Part 2: Designing, building and deploying your campaigns
This is the second in a series of three articles on how to prove the value of marketing automation quickly. You can find the first here: Part 1: Choosing your software
Now you have the tools you need, it’s time to look at which campaigns you are going to run and how you are going to measure their impact.
Choosing your campaign
There are so many options when it comes to choosing which campaign you run, but there are only a few campaigns for each business that will help demonstrate the impact of marketing automation quickly.
Selecting which campaign to go for will depend on your business and business model. You need to balance the ease of implementing a campaign with the return it will provide.

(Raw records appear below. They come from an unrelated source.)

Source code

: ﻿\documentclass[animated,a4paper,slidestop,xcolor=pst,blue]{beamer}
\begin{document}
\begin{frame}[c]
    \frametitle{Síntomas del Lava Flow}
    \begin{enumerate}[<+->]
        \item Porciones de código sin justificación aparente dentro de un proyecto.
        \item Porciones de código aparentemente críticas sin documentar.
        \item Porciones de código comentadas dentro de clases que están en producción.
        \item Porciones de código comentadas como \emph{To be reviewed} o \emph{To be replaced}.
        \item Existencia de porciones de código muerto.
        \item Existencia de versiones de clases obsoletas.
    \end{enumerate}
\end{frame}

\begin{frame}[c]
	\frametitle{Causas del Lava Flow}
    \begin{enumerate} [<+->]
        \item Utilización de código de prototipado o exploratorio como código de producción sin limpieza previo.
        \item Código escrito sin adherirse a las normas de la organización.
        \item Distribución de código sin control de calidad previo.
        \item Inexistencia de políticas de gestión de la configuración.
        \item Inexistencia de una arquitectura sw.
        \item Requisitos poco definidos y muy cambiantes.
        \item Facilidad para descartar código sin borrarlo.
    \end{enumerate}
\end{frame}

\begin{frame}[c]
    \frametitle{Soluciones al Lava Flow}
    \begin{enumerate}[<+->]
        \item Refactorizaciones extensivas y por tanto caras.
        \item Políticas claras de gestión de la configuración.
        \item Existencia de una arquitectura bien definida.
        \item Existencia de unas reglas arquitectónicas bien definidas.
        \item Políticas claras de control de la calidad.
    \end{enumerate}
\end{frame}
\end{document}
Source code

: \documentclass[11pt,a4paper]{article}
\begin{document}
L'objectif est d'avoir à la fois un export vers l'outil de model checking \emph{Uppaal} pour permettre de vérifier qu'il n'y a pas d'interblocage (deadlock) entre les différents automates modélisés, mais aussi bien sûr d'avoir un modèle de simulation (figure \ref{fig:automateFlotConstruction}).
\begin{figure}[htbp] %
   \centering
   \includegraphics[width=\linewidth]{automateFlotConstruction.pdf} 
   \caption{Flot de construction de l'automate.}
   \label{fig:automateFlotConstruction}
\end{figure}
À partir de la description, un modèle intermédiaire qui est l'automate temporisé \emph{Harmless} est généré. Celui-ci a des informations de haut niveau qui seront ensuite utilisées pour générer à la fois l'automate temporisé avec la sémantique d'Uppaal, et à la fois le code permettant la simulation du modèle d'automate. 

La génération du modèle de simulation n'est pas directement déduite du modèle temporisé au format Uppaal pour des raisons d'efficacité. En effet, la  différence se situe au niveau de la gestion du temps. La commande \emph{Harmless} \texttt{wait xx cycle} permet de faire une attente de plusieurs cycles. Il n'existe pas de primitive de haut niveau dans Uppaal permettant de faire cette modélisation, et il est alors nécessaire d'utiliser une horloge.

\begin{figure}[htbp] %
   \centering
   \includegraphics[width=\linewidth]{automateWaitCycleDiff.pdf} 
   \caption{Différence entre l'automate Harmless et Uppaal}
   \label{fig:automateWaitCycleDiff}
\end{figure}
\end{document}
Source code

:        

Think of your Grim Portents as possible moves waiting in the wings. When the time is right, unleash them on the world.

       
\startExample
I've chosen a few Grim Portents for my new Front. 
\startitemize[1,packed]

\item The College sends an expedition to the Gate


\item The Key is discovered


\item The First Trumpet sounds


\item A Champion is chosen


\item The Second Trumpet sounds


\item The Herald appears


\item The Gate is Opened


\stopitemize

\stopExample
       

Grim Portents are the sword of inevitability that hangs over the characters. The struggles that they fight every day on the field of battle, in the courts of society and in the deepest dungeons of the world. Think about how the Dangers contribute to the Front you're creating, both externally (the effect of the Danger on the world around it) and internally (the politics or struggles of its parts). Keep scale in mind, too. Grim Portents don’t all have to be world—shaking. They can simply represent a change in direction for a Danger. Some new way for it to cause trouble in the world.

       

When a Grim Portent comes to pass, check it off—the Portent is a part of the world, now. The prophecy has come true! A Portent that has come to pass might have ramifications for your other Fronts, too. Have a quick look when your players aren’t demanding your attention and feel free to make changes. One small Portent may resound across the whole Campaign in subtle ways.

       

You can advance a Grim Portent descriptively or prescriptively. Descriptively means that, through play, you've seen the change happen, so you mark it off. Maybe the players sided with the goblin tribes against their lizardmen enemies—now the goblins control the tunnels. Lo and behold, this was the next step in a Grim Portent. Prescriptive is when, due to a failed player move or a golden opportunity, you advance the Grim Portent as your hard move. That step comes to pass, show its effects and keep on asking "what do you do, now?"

Typically this will mean looking at campaigns that run early on in the customer lifecycle, for example, acquisition or onboarding, where there is a larger number of customers who are engaged with your brand. A successful acquisition campaign will deliver a measurable increase in sales and a good onboarding campaign will increase use of your product or service which almost always leads to an increase in repeat purchase, cross-sell or up-sell.
Identify your key metric
Before you decide which campaign to go for, make sure you identify which business metric your campaign needs to impact.
Ideally, the metric you choose will be one that’s tracked at board-level, to maximise the chances of increased investment if you do well.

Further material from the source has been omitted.